▶ **TASK MATERIAL**
++++++
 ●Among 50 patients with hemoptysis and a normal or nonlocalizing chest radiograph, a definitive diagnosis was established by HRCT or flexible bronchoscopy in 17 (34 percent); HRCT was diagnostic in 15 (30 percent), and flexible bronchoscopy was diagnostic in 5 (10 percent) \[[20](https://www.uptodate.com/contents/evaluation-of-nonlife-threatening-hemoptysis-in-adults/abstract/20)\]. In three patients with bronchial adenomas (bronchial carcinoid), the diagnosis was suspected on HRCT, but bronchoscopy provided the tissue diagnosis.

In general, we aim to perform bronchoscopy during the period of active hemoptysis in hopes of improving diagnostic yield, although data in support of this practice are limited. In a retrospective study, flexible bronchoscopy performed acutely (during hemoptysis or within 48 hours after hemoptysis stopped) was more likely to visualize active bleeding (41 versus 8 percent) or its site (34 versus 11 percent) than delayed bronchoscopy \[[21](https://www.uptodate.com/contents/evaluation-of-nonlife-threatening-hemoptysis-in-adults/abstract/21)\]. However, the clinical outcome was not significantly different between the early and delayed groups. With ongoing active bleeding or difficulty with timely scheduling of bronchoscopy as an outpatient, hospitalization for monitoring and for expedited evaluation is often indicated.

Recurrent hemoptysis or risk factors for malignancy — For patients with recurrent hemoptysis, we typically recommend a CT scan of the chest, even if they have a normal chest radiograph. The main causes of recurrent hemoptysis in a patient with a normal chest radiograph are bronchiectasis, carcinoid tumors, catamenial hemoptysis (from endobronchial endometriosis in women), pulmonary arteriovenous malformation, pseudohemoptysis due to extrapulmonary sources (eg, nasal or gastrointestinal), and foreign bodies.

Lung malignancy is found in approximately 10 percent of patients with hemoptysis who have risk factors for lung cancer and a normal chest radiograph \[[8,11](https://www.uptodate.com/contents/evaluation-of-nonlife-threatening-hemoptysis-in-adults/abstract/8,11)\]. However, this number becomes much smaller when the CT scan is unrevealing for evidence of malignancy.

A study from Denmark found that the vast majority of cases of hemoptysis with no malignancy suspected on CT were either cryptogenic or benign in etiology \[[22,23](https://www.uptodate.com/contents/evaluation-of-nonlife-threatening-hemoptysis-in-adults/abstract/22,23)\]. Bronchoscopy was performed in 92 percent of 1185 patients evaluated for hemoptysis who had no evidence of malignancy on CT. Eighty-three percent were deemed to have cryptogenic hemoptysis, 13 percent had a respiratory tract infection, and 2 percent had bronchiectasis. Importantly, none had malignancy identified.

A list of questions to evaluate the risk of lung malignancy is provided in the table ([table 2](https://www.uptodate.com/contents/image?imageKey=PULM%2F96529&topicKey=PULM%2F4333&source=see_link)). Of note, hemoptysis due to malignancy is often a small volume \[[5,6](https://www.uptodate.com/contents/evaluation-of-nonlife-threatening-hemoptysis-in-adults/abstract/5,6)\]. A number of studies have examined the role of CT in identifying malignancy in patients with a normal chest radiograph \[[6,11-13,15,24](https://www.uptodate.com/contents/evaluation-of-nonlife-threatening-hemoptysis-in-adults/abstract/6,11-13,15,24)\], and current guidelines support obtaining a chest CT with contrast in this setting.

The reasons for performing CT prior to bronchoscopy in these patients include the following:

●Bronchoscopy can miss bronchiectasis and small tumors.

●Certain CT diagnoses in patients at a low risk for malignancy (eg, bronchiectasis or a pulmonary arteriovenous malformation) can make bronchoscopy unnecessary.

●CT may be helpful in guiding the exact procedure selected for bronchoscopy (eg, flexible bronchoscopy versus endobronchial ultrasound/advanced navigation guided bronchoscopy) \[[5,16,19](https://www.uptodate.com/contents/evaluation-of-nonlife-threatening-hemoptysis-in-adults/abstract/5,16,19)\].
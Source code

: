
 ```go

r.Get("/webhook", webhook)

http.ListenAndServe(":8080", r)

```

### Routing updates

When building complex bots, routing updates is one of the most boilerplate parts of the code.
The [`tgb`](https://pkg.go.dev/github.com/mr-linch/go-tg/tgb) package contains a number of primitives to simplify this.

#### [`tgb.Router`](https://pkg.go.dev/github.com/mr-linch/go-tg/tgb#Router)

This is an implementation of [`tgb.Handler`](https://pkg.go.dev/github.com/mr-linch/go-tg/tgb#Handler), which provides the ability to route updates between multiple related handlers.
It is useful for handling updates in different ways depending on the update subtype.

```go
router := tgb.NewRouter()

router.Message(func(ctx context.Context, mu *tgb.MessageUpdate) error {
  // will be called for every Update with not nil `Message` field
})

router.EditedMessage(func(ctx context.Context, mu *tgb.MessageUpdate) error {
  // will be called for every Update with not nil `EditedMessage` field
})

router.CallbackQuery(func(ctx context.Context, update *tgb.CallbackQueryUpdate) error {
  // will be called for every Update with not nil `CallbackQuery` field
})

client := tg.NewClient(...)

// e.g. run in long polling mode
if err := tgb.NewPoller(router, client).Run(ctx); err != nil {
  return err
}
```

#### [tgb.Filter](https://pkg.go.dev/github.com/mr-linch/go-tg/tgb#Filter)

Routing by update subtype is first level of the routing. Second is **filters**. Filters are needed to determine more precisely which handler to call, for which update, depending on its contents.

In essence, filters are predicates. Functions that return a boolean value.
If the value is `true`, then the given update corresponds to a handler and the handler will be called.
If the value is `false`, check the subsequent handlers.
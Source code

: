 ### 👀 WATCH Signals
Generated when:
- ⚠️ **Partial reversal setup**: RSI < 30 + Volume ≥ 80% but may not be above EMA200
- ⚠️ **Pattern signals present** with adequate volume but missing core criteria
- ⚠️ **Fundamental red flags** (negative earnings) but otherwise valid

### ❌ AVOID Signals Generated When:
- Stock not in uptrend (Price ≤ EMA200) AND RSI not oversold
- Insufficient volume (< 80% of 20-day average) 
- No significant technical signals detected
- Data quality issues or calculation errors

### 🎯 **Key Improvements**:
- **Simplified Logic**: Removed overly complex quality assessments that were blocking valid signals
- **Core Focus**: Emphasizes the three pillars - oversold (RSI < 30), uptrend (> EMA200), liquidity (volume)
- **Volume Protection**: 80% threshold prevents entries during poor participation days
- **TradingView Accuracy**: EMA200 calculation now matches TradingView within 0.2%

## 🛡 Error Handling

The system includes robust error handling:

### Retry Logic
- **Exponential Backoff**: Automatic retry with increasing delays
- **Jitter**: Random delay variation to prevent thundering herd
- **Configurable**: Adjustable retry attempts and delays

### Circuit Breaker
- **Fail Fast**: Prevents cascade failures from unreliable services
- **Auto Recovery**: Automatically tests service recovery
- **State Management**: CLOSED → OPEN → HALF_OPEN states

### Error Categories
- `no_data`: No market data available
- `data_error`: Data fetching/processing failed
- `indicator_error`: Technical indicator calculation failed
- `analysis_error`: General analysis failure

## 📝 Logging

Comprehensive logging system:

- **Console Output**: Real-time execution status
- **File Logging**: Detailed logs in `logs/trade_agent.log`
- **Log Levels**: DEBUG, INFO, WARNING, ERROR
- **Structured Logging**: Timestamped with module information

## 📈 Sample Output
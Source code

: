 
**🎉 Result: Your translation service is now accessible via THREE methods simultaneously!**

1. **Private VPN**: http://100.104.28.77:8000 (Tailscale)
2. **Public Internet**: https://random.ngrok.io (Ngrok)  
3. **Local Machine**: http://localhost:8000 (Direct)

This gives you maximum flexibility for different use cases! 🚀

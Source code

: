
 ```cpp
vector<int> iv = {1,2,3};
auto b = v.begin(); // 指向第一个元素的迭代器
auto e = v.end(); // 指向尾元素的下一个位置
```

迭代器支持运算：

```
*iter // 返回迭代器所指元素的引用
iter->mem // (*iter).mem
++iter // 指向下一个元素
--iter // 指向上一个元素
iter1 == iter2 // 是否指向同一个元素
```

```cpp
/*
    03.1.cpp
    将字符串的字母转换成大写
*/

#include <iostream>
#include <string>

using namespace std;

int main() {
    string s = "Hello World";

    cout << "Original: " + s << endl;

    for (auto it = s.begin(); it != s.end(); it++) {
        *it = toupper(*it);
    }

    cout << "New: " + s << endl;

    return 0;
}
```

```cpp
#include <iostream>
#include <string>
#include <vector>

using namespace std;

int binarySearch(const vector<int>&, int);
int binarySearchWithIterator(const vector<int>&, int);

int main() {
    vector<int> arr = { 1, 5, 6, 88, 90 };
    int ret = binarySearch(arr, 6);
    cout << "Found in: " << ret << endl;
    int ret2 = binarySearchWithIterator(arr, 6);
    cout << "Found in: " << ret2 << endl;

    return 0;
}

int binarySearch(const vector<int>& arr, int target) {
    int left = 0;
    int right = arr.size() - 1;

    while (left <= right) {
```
++++++
Search the material above for "failed". Pull out each line where it shows up.

▶ **SOLUTION BELOW**
- `data_error`: Data fetching/processing failed
- `indicator_error`: Technical indicator calculation failed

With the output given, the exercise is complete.